My voice was very shaky when I came to the end of that chorus, but the great wave of sound from the kilted laddies rolled out, true and full, unshaken, unbroken.  They carried the air as steadily as a ship is carried upon a rolling sea.

I could sing no more for them, and then, as I made my way, unsteadily enough, from the platform, music struck up that was the sweetest I could have heard.  Some pipers had come together, from twa or three regiments, unknown to me, and now, very softly, their pipes began to skirl.  They played the tune that I love best, “The Drunken Piper.”  I could scarcely see to pick my way, for the tears that blinded me, but in my ears, as I passed away from them, there came, gently wailing on the pipes, the plaintive plea—­

 “Will ye no come back again?”

CHAPTER XXIII

Now it was time to take to the motor cars again, and I was glad of the thought that we would have a bracing ride.  I needed something of the sort, I thought.  My emotions had been deeply stirred, in many ways, that day.  I felt tired and quite exhausted.  This was by all odds the most strenuous day the Reverend Harry Lauder, M.P., Tour had put in yet in France.  So I welcomed the idea of sitting back comfortably in the car and feeling the cool wind against my cheeks.

First, however, the entertainers were to be entertained.  They took us, the officers of the divisional staff, to a hut, where we were offered our choice of tea or a wee hauf yin.  There was good Scots whisky there, but it was the tea I wanted.  It was very hot in the sun, and I had done a deal of clambering about.  So I was glad, after all, to stay in the shade a while and rest my limbs.

Getting out through Arras turned out to be a ticklish business.  The Germans were verra wasteful o’ their shells that day, considering how much siller they cost!  They were pounding away, and more shells, by a good many, were falling in Arras than had been the case when we arrived at noon.  So I got a chance to see how the ruin that had been wrought had been accomplished.

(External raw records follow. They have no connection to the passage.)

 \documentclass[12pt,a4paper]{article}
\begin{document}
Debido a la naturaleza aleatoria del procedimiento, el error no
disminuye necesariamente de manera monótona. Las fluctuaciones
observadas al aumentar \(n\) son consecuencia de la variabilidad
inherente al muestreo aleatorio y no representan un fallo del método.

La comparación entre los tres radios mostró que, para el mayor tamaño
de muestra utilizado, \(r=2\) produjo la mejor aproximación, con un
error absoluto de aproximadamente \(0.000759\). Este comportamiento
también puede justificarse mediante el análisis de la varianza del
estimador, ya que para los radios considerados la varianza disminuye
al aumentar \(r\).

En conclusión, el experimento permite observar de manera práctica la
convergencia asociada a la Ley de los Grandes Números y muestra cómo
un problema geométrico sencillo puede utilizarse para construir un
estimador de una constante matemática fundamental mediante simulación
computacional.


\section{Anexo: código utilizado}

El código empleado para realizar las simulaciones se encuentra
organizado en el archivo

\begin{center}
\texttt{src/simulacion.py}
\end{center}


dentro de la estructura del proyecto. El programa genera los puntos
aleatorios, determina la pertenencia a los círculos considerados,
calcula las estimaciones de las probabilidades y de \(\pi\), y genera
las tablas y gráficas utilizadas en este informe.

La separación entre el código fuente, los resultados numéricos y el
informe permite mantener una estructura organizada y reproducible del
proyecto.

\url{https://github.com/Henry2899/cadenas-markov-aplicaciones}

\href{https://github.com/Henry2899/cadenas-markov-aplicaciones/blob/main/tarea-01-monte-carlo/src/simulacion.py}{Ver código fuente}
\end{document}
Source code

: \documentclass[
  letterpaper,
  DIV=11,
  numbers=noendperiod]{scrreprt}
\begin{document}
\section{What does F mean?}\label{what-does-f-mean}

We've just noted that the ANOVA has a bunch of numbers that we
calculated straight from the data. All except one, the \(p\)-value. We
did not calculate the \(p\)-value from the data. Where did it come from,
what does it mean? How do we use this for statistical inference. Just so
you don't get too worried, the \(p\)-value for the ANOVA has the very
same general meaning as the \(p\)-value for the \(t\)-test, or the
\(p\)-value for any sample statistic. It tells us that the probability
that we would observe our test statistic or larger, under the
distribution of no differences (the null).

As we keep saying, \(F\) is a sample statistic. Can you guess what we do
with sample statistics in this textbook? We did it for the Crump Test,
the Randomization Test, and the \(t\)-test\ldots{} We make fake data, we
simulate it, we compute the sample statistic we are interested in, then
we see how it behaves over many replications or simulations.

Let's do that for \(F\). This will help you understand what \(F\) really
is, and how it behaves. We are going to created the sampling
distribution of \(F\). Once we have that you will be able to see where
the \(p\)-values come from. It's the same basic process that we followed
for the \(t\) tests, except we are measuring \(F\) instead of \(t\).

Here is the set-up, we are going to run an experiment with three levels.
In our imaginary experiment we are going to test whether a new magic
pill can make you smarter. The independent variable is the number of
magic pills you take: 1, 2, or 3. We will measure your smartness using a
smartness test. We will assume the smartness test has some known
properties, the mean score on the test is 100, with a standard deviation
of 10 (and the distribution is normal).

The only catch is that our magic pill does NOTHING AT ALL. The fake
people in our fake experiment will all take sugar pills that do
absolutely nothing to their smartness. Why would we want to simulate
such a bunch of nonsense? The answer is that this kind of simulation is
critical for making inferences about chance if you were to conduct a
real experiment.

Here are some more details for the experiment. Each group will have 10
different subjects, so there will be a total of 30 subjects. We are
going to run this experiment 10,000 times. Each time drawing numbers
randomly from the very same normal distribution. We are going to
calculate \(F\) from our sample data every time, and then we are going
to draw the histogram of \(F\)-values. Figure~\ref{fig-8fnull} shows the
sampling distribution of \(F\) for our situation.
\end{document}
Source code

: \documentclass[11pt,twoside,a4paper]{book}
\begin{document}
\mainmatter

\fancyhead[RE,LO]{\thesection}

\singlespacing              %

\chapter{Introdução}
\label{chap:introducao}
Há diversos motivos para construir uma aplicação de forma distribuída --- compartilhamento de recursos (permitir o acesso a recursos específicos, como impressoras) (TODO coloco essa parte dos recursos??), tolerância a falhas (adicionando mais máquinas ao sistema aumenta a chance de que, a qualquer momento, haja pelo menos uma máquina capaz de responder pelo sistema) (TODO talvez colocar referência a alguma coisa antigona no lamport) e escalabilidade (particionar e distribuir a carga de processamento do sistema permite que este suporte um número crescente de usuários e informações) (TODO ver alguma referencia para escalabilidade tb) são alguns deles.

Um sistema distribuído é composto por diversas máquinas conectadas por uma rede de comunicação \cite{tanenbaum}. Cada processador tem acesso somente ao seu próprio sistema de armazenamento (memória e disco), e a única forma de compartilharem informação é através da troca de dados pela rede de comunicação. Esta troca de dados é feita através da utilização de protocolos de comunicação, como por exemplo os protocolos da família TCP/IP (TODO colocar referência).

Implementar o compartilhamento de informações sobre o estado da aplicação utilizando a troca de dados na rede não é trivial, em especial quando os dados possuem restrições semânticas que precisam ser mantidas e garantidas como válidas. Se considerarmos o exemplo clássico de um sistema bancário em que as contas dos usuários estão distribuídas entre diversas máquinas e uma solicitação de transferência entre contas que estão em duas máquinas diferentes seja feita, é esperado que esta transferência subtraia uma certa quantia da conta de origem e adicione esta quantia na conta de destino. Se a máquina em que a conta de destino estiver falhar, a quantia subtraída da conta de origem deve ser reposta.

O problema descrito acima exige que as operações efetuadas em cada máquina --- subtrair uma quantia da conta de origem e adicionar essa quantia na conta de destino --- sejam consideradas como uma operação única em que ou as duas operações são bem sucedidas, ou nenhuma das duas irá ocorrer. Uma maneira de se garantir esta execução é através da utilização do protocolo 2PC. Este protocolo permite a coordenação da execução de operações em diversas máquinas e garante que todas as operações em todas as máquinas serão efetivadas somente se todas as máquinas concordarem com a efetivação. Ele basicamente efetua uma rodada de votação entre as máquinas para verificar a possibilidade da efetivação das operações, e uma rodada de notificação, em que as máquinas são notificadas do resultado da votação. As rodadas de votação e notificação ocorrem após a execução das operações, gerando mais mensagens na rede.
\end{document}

Arras is a wonderful sight, noble and impressive even in its destruction.  But it was a sight that depressed me.  It had angered me, at first, but now I began to think, at each ruined house that I saw:  “Suppose this were at hame in Scotland!” And when such thoughts came to me I thanked God for the brave lads I had seen that day who stood, out here, holding the line, and so formed a bulwark between Scotland and such black ruin as this.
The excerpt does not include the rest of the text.